_GOAL OF THE EXERCISE_: Starting with the first line, output the data exactly, through to the last line.

_RECORDS_:
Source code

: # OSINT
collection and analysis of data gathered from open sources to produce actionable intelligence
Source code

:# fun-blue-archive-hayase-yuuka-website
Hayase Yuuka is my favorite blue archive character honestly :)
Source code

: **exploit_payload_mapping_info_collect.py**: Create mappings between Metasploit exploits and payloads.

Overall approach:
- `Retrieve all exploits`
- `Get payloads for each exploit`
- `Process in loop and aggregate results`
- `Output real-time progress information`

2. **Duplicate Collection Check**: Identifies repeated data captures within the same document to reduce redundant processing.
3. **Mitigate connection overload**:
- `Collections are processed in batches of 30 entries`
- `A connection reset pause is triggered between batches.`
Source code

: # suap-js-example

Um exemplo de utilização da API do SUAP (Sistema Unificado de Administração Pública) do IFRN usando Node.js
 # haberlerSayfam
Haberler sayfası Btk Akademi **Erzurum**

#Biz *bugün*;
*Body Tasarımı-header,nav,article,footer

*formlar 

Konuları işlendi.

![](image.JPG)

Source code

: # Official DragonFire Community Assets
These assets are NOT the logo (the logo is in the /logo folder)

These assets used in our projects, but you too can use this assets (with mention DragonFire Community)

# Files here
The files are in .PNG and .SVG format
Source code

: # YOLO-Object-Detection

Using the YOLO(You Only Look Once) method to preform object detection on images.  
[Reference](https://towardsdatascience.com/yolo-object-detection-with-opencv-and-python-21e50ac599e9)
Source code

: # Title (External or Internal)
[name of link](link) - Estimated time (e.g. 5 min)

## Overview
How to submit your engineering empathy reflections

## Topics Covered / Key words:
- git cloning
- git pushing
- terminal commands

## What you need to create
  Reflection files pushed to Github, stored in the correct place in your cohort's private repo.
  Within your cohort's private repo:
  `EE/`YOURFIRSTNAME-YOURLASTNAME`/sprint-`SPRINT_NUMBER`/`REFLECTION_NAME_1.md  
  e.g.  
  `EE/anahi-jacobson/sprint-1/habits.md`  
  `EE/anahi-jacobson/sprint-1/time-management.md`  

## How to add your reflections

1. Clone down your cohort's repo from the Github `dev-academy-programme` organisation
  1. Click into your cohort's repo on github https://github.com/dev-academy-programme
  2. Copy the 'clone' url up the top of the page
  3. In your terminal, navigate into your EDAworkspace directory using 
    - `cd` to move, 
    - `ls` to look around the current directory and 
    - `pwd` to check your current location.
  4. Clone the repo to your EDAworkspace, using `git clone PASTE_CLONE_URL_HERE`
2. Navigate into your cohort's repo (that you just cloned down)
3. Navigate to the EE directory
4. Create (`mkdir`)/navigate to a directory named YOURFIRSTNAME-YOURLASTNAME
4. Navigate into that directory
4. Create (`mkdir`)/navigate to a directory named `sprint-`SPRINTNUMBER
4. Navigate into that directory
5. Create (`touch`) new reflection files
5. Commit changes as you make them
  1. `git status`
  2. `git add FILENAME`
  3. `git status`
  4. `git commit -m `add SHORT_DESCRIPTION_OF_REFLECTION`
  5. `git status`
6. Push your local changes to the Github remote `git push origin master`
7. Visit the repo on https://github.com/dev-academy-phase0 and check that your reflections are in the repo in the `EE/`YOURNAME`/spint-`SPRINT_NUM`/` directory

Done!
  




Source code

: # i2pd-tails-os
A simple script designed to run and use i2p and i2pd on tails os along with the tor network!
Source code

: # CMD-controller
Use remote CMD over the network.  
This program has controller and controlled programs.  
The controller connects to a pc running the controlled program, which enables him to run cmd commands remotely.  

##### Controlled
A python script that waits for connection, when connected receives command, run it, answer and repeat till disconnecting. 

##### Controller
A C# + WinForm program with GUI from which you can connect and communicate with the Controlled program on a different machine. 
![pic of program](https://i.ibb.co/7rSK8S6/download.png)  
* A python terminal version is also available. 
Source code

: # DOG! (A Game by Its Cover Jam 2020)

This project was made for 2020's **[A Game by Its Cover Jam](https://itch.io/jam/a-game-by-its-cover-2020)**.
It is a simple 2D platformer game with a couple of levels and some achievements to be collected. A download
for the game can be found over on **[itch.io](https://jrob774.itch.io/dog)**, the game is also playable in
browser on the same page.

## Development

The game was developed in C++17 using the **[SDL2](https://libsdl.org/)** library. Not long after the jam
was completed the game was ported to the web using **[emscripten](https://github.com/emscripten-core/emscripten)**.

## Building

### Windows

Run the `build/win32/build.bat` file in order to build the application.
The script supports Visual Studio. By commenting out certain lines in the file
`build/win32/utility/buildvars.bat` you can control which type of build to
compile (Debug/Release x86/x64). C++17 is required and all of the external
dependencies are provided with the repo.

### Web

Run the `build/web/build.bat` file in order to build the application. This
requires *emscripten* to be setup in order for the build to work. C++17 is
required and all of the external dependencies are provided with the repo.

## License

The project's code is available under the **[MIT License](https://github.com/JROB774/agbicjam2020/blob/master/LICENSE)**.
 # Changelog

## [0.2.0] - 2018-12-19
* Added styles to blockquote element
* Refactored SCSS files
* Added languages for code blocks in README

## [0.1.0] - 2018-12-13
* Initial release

_EXERCISE RESULT_:
Source code

: # OSINT
collection and analysis of data gathered from open sources to produce actionable intelligence
Source code

:# fun-blue-archive-hayase-yuuka-website
Hayase Yuuka is my favorite blue archive character honestly :)
Source code

: **exploit_payload_mapping_info_collect.py**: Create mappings between Metasploit exploits and payloads.

Overall approach:
- `Retrieve all exploits`
- `Get payloads for each exploit`
- `Process in loop and aggregate results`
- `Output real-time progress information`

2. **Duplicate Collection Check**: Identifies repeated data captures within the same document to reduce redundant processing.
3. **Mitigate connection overload**:
- `Collections are processed in batches of 30 entries`
- `A connection reset pause is triggered between batches.`
Source code

: # suap-js-example

Um exemplo de utilização da API do SUAP (Sistema Unificado de Administração Pública) do IFRN usando Node.js
 # haberlerSayfam
Haberler sayfası Btk Akademi **Erzurum**

#Biz *bugün*;
*Body Tasarımı-header,nav,article,footer

*formlar 

Konuları işlendi.

![](image.JPG)

Source code

: # Official DragonFire Community Assets
These assets are NOT the logo (the logo is in the /logo folder)

These assets used in our projects, but you too can use this assets (with mention DragonFire Community)

# Files here
The files are in .PNG and .SVG format
Source code

: # YOLO-Object-Detection

Using the YOLO(You Only Look Once) method to preform object detection on images.  
[Reference](https://towardsdatascience.com/yolo-object-detection-with-opencv-and-python-21e50ac599e9)
Source code

: # Title (External or Internal)
[name of link](link) - Estimated time (e.g. 5 min)

## Overview
How to submit your engineering empathy reflections

## Topics Covered / Key words:
- git cloning
- git pushing
- terminal commands

## What you need to create
  Reflection files pushed to Github, stored in the correct place in your cohort's private repo.
  Within your cohort's private repo:
  `EE/`YOURFIRSTNAME-YOURLASTNAME`/sprint-`SPRINT_NUMBER`/`REFLECTION_NAME_1.md  
  e.g.  
  `EE/anahi-jacobson/sprint-1/habits.md`  
  `EE/anahi-jacobson/sprint-1/time-management.md`  

## How to add your reflections

1. Clone down your cohort's repo from the Github `dev-academy-programme` organisation
  1. Click into your cohort's repo on github https://github.com/dev-academy-programme
  2. Copy the 'clone' url up the top of the page
  3. In your terminal, navigate into your EDAworkspace directory using 
    - `cd` to move, 
    - `ls` to look around the current directory and 
    - `pwd` to check your current location.
  4. Clone the repo to your EDAworkspace, using `git clone PASTE_CLONE_URL_HERE`
2. Navigate into your cohort's repo (that you just cloned down)
3. Navigate to the EE directory
4. Create (`mkdir`)/navigate to a directory named YOURFIRSTNAME-YOURLASTNAME
4. Navigate into that directory
4. Create (`mkdir`)/navigate to a directory named `sprint-`SPRINTNUMBER
4. Navigate into that directory
5. Create (`touch`) new reflection files
5. Commit changes as you make them
  1. `git status`
  2. `git add FILENAME`
  3. `git status`
  4. `git commit -m `add SHORT_DESCRIPTION_OF_REFLECTION`
  5. `git status`
6. Push your local changes to the Github remote `git push origin master`
7. Visit the repo on https://github.com/dev-academy-phase0 and check that your reflections are in the repo in the `EE/`YOURNAME`/spint-`SPRINT_NUM`/` directory

Done!
  




Source code

: # i2pd-tails-os
A simple script designed to run and use i2p and i2pd on tails os along with the tor network!
Source code

: # CMD-controller
Use remote CMD over the network.  
This program has controller and controlled programs.  
The controller connects to a pc running the controlled program, which enables him to run cmd commands remotely.  

##### Controlled
A python script that waits for connection, when connected receives command, run it, answer and repeat till disconnecting. 

##### Controller
A C# + WinForm program with GUI from which you can connect and communicate with the Controlled program on a different machine. 
![pic of program](https://i.ibb.co/7rSK8S6/download.png)  
* A python terminal version is also available. 
Source code

: # DOG! (A Game by Its Cover Jam 2020)

This project was made for 2020's **[A Game by Its Cover Jam](https://itch.io/jam/a-game-by-its-cover-2020)**.
It is a simple 2D platformer game with a couple of levels and some achievements to be collected. A download
for the game can be found over on **[itch.io](https://jrob774.itch.io/dog)**, the game is also playable in
browser on the same page.

## Development

The game was developed in C++17 using the **[SDL2](https://libsdl.org/)** library. Not long after the jam
was completed the game was ported to the web using **[emscripten](https://github.com/emscripten-core/emscripten)**.

## Building

### Windows

Run the `build/win32/build.bat` file in order to build the application.
The script supports Visual Studio. By commenting out certain lines in the file
`build/win32/utility/buildvars.bat` you can control which type of build to
compile (Debug/Release x86/x64). C++17 is required and all of the external
dependencies are provided with the repo.

### Web

Run the `build/web/build.bat` file in order to build the application. This
requires *emscripten* to be setup in order for the build to work. C++17 is
required and all of the external dependencies are provided with the repo.

## License

The project's code is available under the **[MIT License](https://github.com/JROB774/agbicjam2020/blob/master/LICENSE)**.
 # Changelog

## [0.2.0] - 2018-12-19
* Added styles to blockquote element
* Refactored SCSS files
* Added languages for code blocks in README

## [0.1.0] - 2018-12-13
* Initial release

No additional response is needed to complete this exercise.